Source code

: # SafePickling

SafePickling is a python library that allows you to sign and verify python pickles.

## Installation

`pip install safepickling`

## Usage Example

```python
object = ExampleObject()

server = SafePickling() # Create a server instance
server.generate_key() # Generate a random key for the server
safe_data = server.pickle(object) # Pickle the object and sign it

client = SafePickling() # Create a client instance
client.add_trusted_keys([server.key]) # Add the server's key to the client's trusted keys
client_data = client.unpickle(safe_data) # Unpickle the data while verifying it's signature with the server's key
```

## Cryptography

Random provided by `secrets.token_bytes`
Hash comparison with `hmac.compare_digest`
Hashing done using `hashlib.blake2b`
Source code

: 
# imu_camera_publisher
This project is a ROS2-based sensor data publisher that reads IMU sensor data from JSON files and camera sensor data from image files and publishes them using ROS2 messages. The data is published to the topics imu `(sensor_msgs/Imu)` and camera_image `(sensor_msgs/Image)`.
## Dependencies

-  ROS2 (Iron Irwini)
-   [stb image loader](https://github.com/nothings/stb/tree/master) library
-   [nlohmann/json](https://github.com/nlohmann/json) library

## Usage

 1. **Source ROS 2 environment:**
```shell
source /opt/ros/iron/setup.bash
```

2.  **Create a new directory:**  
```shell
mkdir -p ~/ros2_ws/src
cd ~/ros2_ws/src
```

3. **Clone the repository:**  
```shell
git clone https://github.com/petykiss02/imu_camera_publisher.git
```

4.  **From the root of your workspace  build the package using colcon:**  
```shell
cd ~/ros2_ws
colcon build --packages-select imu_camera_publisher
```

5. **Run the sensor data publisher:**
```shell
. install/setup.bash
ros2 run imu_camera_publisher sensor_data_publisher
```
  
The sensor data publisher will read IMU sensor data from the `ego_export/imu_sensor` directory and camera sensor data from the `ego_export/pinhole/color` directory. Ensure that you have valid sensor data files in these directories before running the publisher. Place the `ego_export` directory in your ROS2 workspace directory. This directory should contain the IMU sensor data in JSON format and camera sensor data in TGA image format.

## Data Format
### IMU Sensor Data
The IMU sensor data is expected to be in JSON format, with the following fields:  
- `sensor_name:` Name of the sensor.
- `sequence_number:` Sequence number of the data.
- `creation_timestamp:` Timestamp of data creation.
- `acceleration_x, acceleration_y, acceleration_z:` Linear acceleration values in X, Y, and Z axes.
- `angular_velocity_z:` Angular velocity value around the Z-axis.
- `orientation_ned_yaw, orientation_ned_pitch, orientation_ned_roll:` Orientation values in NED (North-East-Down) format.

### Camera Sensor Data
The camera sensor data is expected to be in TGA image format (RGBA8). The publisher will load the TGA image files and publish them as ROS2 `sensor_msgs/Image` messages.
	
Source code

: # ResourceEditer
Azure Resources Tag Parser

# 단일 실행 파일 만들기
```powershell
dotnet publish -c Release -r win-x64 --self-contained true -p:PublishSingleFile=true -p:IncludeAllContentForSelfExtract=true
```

________________

Report every line of the entries that carries the word "expected".

* [Exercise output]
The IMU sensor data is expected to be in JSON format, with the following fields:  
The camera sensor data is expected to be in TGA image format (RGBA8). The publisher will load the TGA image files and publish them as ROS2 `sensor_msgs/Image` messages.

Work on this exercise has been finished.